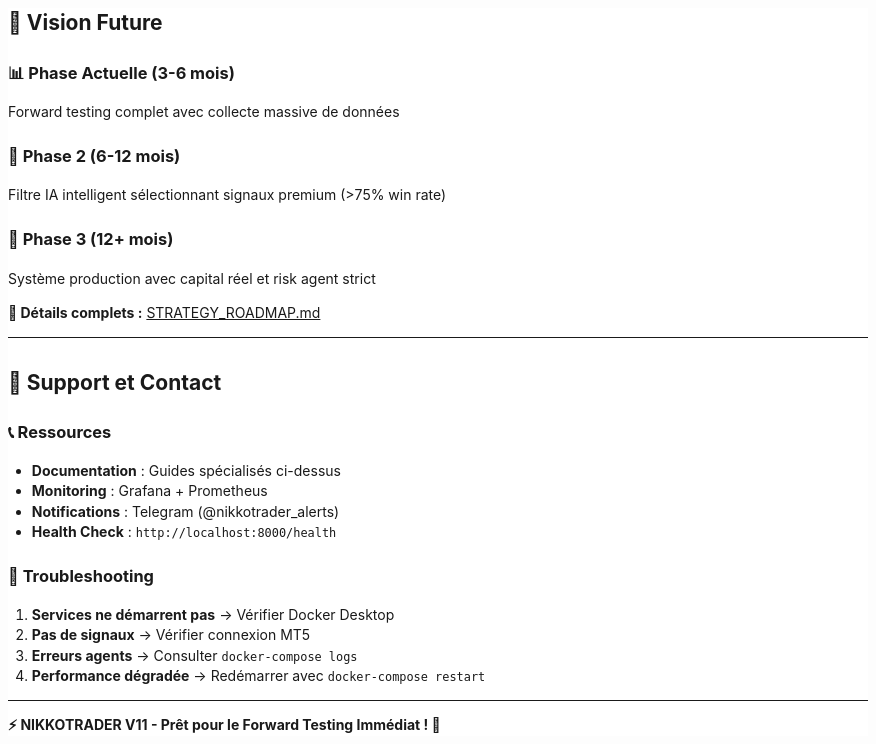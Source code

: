 
## 🎊 **Vision Future**

### 📊 **Phase Actuelle (3-6 mois)**
Forward testing complet avec collecte massive de données

### 🤖 **Phase 2 (6-12 mois)**  
Filtre IA intelligent sélectionnant signaux premium (>75% win rate)

### 🚀 **Phase 3 (12+ mois)**
Système production avec capital réel et risk agent strict

**🔗 Détails complets :** [STRATEGY_ROADMAP.md](./STRATEGY_ROADMAP.md)

---

## 🤝 **Support et Contact**

### 📞 **Ressources**
- **Documentation** : Guides spécialisés ci-dessus
- **Monitoring** : Grafana + Prometheus
- **Notifications** : Telegram (@nikkotrader_alerts)
- **Health Check** : `http://localhost:8000/health`

### 🐛 **Troubleshooting**
1. **Services ne démarrent pas** → Vérifier Docker Desktop
2. **Pas de signaux** → Vérifier connexion MT5
3. **Erreurs agents** → Consulter `docker-compose logs`
4. **Performance dégradée** → Redémarrer avec `docker-compose restart`

---

**⚡ NIKKOTRADER V11 - Prêt pour le Forward Testing Immédiat ! 🚀**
□ □ □
INSTRUCTIONS TO FOLLOW |
Wherever a line in the data above contains the word "mois", copy that line.

ANSWER SPACE |
### 📊 **Phase Actuelle (3-6 mois)**
### 🤖 **Phase 2 (6-12 mois)**  
### 🚀 **Phase 3 (12+ mois)**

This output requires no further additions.